Work task: For each line of the data below, copy it if it holds the word "activated".

Records provided:
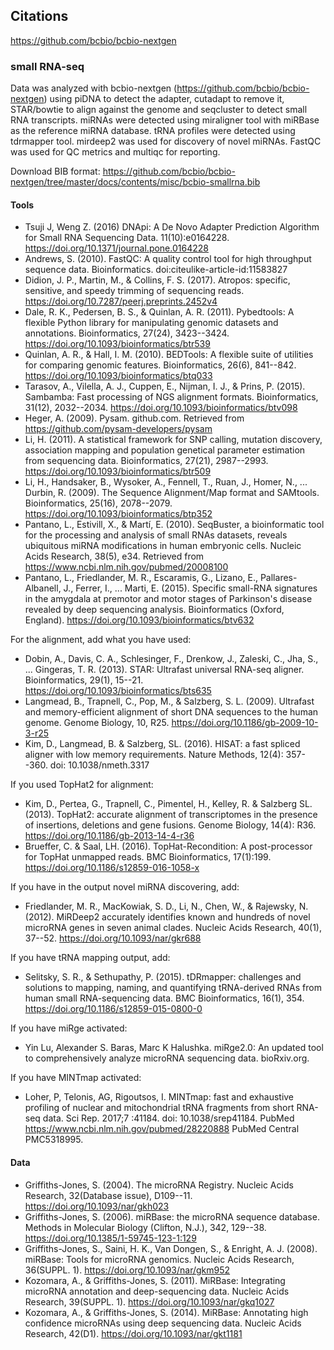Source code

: ## Citations

<https://github.com/bcbio/bcbio-nextgen>

### small RNA-seq

Data was analyzed with bcbio-nextgen (<https://github.com/bcbio/bcbio-nextgen>) using piDNA to detect the adapter, cutadapt to remove it, STAR/bowtie to align against the genome and seqcluster to detect small RNA transcripts. miRNAs were detected using miraligner tool with miRBase as the reference miRNA database. tRNA profiles were detected using tdrmapper tool. mirdeep2 was used for discovery of novel miRNAs. FastQC was used for QC metrics and multiqc for reporting.

Download BIB format: <https://github.com/bcbio/bcbio-nextgen/tree/master/docs/contents/misc/bcbio-smallrna.bib>

#### Tools

* Tsuji J, Weng Z. (2016) DNApi: A De Novo Adapter Prediction Algorithm for Small RNA Sequencing Data. 11(10):e0164228. <https://doi.org/10.1371/journal.pone.0164228>
* Andrews, S. (2010). FastQC: A quality control tool for high throughput sequence data. Bioinformatics. doi:citeulike-article-id:11583827
* Didion, J. P., Martin, M., & Collins, F. S. (2017). Atropos: specific, sensitive, and speedy trimming of sequencing reads. <https://doi.org/10.7287/peerj.preprints.2452v4>
* Dale, R. K., Pedersen, B. S., & Quinlan, A. R. (2011). Pybedtools: A flexible Python library for manipulating genomic datasets and annotations. Bioinformatics, 27(24), 3423--3424. <https://doi.org/10.1093/bioinformatics/btr539>
* Quinlan, A. R., & Hall, I. M. (2010). BEDTools: A flexible suite of utilities for comparing genomic features. Bioinformatics, 26(6), 841--842. <https://doi.org/10.1093/bioinformatics/btq033>
* Tarasov, A., Vilella, A. J., Cuppen, E., Nijman, I. J., & Prins, P. (2015). Sambamba: Fast processing of NGS alignment formats. Bioinformatics, 31(12), 2032--2034. <https://doi.org/10.1093/bioinformatics/btv098>
* Heger, A. (2009). Pysam. github.com. Retrieved from <https://github.com/pysam-developers/pysam>
* Li, H. (2011). A statistical framework for SNP calling, mutation discovery, association mapping and population genetical parameter estimation from sequencing data. Bioinformatics, 27(21), 2987--2993. <https://doi.org/10.1093/bioinformatics/btr509>
* Li, H., Handsaker, B., Wysoker, A., Fennell, T., Ruan, J., Homer, N., ... Durbin, R. (2009). The Sequence Alignment/Map format and SAMtools. Bioinformatics, 25(16), 2078--2079. <https://doi.org/10.1093/bioinformatics/btp352>
* Pantano, L., Estivill, X., & Martí, E. (2010). SeqBuster, a bioinformatic tool for the processing and analysis of small RNAs datasets, reveals ubiquitous miRNA modifications in human embryonic cells. Nucleic Acids Research, 38(5), e34. Retrieved from <https://www.ncbi.nlm.nih.gov/pubmed/20008100>
* Pantano, L., Friedlander, M. R., Escaramis, G., Lizano, E., Pallares-Albanell, J., Ferrer, I., ... Marti, E. (2015). Specific small-RNA signatures in the amygdala at premotor and motor stages of Parkinson's disease revealed by deep sequencing analysis. Bioinformatics (Oxford, England). <https://doi.org/10.1093/bioinformatics/btv632>

For the alignment, add what you have used:
* Dobin, A., Davis, C. A., Schlesinger, F., Drenkow, J., Zaleski, C., Jha, S., ... Gingeras, T. R. (2013). STAR: Ultrafast universal RNA-seq aligner. Bioinformatics, 29(1), 15--21. <https://doi.org/10.1093/bioinformatics/bts635>
* Langmead, B., Trapnell, C., Pop, M., & Salzberg, S. L. (2009). Ultrafast and memory-efficient alignment of short DNA sequences to the human genome. Genome Biology, 10, R25. <https://doi.org/10.1186/gb-2009-10-3-r25>
* Kim, D., Langmead, B. & Salzberg, SL. (2016). HISAT: a fast spliced aligner with low memory requirements. Nature Methods, 12(4): 357--360. doi: 10.1038/nmeth.3317

If you used TopHat2 for alignment:
* Kim, D., Pertea, G., Trapnell, C., Pimentel, H., Kelley, R. & Salzberg SL. (2013). TopHat2: accurate alignment of transcriptomes in the presence of insertions, deletions and gene fusions. Genome Biology, 14(4): R36. <https://doi.org/10.1186/gb-2013-14-4-r36>
* Brueffer, C. & Saal, LH. (2016). TopHat-Recondition: A post-processor for TopHat unmapped reads. BMC Bioinformatics, 17(1):199. <https://doi.org/10.1186/s12859-016-1058-x>

If you have in the output novel miRNA discovering, add:
* Friedlander, M. R., MacKowiak, S. D., Li, N., Chen, W., & Rajewsky, N. (2012). MiRDeep2 accurately identifies known and hundreds of novel microRNA genes in seven animal clades. Nucleic Acids Research, 40(1), 37--52. <https://doi.org/10.1093/nar/gkr688>

If you have tRNA mapping output, add:
* Selitsky, S. R., & Sethupathy, P. (2015). tDRmapper: challenges and solutions to mapping, naming, and quantifying tRNA-derived RNAs from human small RNA-sequencing data. BMC Bioinformatics, 16(1), 354. <https://doi.org/10.1186/s12859-015-0800-0>

If you have miRge activated:
* Yin Lu, Alexander S. Baras, Marc K Halushka. miRge2.0: An updated tool to comprehensively analyze microRNA sequencing data. bioRxiv.org.

If you have MINTmap activated:
* Loher, P, Telonis, AG, Rigoutsos, I. MINTmap: fast and exhaustive profiling of nuclear and mitochondrial tRNA fragments from short RNA-seq data. Sci Rep. 2017;7 :41184. doi: 10.1038/srep41184. PubMed <https://www.ncbi.nlm.nih.gov/pubmed/28220888> PubMed Central PMC5318995.

#### Data

* Griffiths-Jones, S. (2004). The microRNA Registry. Nucleic Acids Research, 32(Database issue), D109--11. <https://doi.org/10.1093/nar/gkh023>
* Griffiths-Jones, S. (2006). miRBase: the microRNA sequence database. Methods in Molecular Biology (Clifton, N.J.), 342, 129--38. <https://doi.org/10.1385/1-59745-123-1:129>
* Griffiths-Jones, S., Saini, H. K., Van Dongen, S., & Enright, A. J. (2008). miRBase: Tools for microRNA genomics. Nucleic Acids Research, 36(SUPPL. 1). <https://doi.org/10.1093/nar/gkm952>
* Kozomara, A., & Griffiths-Jones, S. (2011). MiRBase: Integrating microRNA annotation and deep-sequencing data. Nucleic Acids Research, 39(SUPPL. 1). <https://doi.org/10.1093/nar/gkq1027>
* Kozomara, A., & Griffiths-Jones, S. (2014). MiRBase: Annotating high confidence microRNAs using deep sequencing data. Nucleic Acids Research, 42(D1). <https://doi.org/10.1093/nar/gkt1181>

Solution:
If you have miRge activated:
If you have MINTmap activated:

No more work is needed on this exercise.